> **Problem to solve**: The word "lecture" marks the lines to keep; find each one in the data and copy it.

> **Listed records**:
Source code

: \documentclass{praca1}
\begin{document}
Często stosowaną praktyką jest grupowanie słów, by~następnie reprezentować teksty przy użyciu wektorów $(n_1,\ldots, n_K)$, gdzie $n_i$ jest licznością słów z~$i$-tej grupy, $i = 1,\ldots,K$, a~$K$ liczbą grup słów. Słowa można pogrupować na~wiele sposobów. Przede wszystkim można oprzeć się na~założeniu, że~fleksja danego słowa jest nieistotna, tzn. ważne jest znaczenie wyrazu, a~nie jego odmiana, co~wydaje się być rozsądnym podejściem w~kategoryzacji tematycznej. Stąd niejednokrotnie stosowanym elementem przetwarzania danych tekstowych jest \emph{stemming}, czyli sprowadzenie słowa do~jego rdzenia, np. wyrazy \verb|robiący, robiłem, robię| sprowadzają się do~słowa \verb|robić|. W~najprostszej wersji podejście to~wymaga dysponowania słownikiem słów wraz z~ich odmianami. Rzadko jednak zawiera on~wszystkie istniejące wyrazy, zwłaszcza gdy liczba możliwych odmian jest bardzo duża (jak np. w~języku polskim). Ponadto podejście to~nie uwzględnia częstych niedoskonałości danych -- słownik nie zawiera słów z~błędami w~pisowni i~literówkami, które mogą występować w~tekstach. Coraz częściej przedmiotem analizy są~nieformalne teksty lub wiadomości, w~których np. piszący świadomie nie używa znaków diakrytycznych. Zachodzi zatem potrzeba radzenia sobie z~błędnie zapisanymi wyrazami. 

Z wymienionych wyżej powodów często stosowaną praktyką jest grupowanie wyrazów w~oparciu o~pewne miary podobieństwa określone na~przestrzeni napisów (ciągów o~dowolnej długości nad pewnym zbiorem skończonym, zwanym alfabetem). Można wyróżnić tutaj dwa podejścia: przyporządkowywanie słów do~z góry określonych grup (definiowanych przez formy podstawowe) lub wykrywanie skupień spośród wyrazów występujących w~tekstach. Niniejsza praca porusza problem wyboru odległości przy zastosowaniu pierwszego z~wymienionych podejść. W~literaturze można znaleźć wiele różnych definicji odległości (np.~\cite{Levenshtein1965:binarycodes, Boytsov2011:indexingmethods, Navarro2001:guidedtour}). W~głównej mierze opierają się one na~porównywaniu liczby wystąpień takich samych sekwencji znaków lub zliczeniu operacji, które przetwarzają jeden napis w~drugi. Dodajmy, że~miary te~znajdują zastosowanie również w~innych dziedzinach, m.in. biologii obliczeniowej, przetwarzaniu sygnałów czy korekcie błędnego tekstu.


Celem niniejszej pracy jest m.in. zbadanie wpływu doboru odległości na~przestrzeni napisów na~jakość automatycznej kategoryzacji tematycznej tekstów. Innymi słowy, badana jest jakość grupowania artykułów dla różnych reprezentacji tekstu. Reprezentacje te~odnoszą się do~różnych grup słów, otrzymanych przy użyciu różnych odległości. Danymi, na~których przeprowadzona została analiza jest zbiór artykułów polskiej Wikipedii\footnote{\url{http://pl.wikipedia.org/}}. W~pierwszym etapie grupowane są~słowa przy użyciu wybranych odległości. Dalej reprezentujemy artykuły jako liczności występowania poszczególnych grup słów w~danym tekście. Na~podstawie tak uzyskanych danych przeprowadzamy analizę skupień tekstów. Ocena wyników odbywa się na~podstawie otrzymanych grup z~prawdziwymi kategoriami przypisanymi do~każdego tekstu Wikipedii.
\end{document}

==

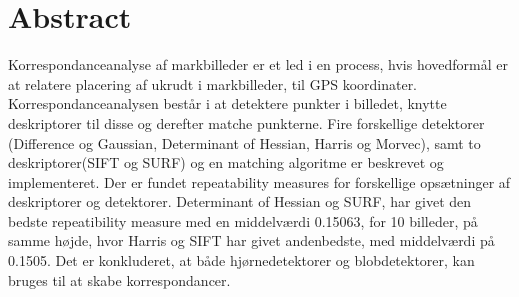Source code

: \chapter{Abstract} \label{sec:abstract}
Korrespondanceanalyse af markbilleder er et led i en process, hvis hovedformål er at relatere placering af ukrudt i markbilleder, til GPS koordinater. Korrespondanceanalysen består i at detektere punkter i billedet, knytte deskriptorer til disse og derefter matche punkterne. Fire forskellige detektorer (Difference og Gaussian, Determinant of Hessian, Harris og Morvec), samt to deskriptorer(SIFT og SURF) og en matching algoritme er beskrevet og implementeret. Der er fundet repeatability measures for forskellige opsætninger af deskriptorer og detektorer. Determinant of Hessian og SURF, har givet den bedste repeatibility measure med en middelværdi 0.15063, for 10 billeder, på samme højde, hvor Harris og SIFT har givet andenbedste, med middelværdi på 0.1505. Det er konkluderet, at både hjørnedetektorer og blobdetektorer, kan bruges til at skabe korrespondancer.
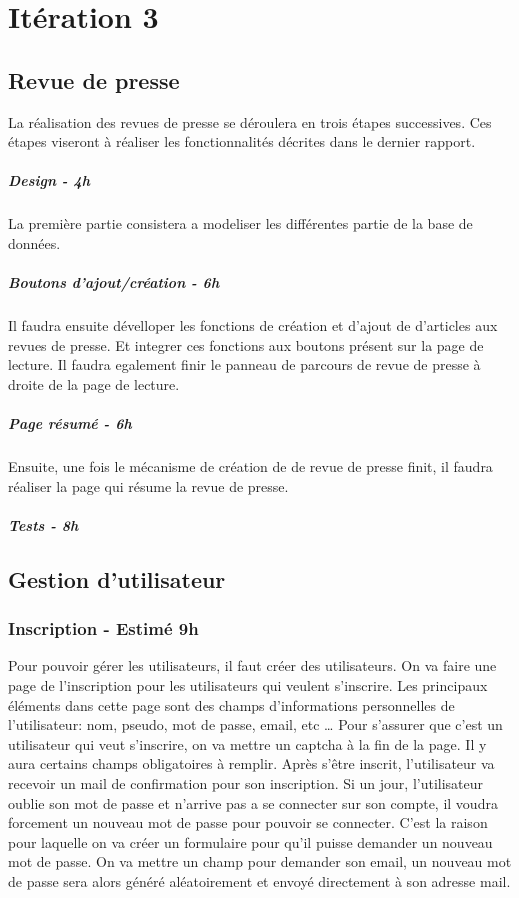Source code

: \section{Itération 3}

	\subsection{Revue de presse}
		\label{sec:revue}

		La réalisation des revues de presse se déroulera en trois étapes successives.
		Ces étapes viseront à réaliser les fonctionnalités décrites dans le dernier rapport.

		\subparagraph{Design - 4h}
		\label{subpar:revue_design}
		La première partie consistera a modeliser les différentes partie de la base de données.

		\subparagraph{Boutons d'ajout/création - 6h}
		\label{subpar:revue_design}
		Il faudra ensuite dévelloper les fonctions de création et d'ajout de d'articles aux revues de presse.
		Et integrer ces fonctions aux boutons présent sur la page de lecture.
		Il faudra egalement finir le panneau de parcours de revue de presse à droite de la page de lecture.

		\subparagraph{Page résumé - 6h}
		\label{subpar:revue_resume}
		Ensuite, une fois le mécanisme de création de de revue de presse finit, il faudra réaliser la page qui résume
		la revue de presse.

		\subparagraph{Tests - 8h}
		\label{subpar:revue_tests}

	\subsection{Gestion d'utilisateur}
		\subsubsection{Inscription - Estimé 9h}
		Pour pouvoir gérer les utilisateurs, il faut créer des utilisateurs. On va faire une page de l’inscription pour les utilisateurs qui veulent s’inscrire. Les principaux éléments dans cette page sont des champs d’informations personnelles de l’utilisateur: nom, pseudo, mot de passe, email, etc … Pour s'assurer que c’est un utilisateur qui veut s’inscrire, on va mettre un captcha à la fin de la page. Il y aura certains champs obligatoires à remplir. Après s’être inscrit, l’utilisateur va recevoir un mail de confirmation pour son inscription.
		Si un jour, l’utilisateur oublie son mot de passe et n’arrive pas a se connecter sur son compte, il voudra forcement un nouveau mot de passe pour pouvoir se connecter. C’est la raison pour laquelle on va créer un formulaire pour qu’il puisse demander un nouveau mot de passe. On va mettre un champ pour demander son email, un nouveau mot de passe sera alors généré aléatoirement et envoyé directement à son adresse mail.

> **Written response**:
		Et integrer ces fonctions aux boutons présent sur la page de lecture.
		Il faudra egalement finir le panneau de parcours de revue de presse à droite de la page de lecture.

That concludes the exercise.